Fractal Design Node 605 HTPC Case Review

Fractal Node 605 Interior

 Fractal Design Node 605 Lid

The upper panel of the Fractal Node 605 is held on with two philips head screws located on the back lip, which I quickly replaced with two thumbscrews.  Once removed, the lid slides back and easily lifts off.  The first thing that struck me about the lid was how sturdy it felt, but the entire case is made of the same heavy gauge steel to cut down as much noise as possible. Turning the lid over, the same sound dampening material used on other Fractal cases is seen.  You can put any concerns about the material having an insulating effect to rest since it is only about one millimeter thick.  This has been a signature of many of Fractal Design's cases, and is one of the reasons we are fond of their cases as everyday machines that leave as minimalistic of an acoustic footprint as their aesthetics.


 Fractal Design Node 605 Bare Interior

The interior of the Node 605 bears the same textured, powder coated black finish as most of the exterior.  The HDD bays and hanger bar are easily removed to allow for greater access to the interior, but it is readily apparent that there isn't much room inside the case.  As seen in the image above, there are pilot holes for motherboard standoffs which are indeed spaced far enough apart to mount up to a full ATX board, but doing so would compromise the ability to install any sort of optical drive, not to mention further limiting space for extra PSU cables.


Fractal Design Node 605 mobo fan  Fractal Design Node 605 ODD Fan

The 2 pre-furnished Silent Series R2 fans are arranged such that they push air inward from either side which is then exhausted out the back.  To supplement the airflow there is an unoccupied 120mm space near where the processor will sit, and spaces for two 80mm fans above the motherboard interface .  As shown above, the fan on the motherboard side is completely exposed while the fan on the ODD side has a protective grate over it due to the inevitable tangle of unused PSU cables that will end up bundled up somewhere in that locality.  One thing I have to say, though, is that the color scheme of the white Fractal Design fans pair up gorgeously with the black finish of the interior .  Be aware, though, that there is NOT enough room enough for a liquid CPU cooler unless you don't mind having an externally-mounted radiator, which might be feasible if concealed in a cabinet.


  Fractal Design Node 605 Hanging Bay

The drive bays for the Node 605 are of a most curious orientation.  The two supplied hanging bays are able to hold two 2.5" or 3.5" drives each, although the larger drives may present somewhat of a crowding issue.  Designed to be suspended from the center bar and top edge of the case, the spacing is such that the drives end up sitting right in front of an intake fan, which is great for keeping those high-capacity media drives cool.  We like how Fractal thought "outside the box," while ironically having to remain inside one.


Fractal Design Node 605 I/O Back

My favorite feature about the inside layout is the orientation of the front interface wiring.  With an already less-than-usual amount of interior space, having the front interface wiring harnesses plugging straight into the back would have presented a formidable obstacle when maneuvering a motherboard into position.  Not to mention a greater risk of being broken off during a particularly ham-fisted build secession.  

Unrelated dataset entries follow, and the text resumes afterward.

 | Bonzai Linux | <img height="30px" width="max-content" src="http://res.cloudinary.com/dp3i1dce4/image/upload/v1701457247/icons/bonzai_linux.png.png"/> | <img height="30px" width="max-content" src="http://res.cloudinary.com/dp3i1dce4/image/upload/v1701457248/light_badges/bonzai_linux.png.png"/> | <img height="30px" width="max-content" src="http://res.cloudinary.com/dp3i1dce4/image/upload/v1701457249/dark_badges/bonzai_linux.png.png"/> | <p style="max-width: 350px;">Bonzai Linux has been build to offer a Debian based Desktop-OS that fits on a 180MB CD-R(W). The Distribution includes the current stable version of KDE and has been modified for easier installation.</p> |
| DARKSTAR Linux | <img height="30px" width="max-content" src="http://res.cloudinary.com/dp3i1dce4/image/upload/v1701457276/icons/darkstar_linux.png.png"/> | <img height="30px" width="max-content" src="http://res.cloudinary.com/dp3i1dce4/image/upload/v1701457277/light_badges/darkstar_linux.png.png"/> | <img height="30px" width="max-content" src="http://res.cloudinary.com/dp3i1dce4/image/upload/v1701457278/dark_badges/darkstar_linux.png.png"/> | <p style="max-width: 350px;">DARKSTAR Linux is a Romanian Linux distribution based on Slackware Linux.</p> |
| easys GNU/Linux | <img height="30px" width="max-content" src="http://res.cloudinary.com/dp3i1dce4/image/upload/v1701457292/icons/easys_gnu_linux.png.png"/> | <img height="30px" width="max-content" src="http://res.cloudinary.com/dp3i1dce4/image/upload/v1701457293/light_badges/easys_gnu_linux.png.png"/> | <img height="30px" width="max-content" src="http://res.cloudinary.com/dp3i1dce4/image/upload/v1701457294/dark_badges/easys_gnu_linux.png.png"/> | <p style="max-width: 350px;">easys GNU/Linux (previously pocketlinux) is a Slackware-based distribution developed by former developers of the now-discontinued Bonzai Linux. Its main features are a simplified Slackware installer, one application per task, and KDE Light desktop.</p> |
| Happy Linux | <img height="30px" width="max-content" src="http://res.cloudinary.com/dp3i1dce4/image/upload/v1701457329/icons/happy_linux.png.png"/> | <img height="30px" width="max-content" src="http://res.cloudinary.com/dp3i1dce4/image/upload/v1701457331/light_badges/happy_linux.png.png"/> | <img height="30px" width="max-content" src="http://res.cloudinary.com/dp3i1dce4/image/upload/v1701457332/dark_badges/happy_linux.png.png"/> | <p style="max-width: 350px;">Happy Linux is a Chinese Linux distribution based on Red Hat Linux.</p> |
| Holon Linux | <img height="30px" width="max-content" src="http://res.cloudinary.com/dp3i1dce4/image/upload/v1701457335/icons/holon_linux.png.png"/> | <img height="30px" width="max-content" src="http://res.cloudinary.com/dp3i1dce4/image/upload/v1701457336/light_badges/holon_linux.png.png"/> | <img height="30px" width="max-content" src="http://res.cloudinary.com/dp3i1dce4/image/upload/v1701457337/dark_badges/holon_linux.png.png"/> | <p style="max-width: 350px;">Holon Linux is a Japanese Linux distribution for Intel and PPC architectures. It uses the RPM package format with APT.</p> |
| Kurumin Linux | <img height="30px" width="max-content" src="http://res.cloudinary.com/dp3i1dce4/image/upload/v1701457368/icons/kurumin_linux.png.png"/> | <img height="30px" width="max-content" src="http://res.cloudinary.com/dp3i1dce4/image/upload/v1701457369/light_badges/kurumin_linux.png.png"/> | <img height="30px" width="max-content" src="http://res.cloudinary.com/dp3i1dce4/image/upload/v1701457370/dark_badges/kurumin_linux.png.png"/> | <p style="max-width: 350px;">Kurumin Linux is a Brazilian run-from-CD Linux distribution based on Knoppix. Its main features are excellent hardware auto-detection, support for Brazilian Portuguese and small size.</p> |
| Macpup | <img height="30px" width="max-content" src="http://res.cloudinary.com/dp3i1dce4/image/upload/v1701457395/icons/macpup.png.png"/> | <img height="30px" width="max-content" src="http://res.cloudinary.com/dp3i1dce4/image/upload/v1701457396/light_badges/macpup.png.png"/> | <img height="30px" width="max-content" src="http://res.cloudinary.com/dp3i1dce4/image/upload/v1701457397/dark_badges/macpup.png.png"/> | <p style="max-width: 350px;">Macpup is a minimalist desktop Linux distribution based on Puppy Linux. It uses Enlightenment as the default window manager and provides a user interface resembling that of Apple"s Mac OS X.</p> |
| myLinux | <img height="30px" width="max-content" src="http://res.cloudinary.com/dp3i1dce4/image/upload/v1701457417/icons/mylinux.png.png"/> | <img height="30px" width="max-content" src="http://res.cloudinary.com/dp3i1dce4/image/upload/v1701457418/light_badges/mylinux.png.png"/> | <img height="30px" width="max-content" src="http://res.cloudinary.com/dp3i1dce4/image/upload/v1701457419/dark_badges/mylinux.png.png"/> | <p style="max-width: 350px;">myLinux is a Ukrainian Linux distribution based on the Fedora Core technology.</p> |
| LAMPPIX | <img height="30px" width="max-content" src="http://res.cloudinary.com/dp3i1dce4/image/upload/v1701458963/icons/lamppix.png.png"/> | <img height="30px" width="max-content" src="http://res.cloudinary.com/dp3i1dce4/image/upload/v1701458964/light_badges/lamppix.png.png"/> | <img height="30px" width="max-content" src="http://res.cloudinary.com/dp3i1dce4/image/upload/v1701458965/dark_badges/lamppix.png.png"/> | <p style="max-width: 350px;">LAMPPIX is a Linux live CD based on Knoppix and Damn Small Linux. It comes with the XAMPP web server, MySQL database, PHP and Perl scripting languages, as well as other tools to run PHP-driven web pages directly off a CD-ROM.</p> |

Fractal Design Node 605 ODD Bay

Fractal Design Node 605 ODD 

Undoubtedly my least favorite part of this case was how the optical disk drive bay was dealt with.  Being a home theater PC, one would think that  there would be certain concessions made to allow for an optical drive.  Sadly, that is not the case with the Node 605.  Albeit the amount of media accessible via the internet has grown considerably in quantity and diversity within the past few years, there are still many of us who have large collections of movies on DVDs and Blu Ray.  Despite the rather odd looking geometry of the brackets for the ODD drive (top picture), they cradle the equally odd looking slim drive.  To placate my doubts I ended up ripping the DVD drive out of a junk laptop and threw it in to to make sure it would fit.  Sure enough, though, the drive fit in but with with very little space between it and the adjacent intake fan.  A benefit of using a slim drive in a compact case is the availability to route cables between it and the mounting brackets.  If you do choose to go with the mATX board and slim ODD, be sure to get the proper slim-line SATA drive to SATA and molex power adaptor.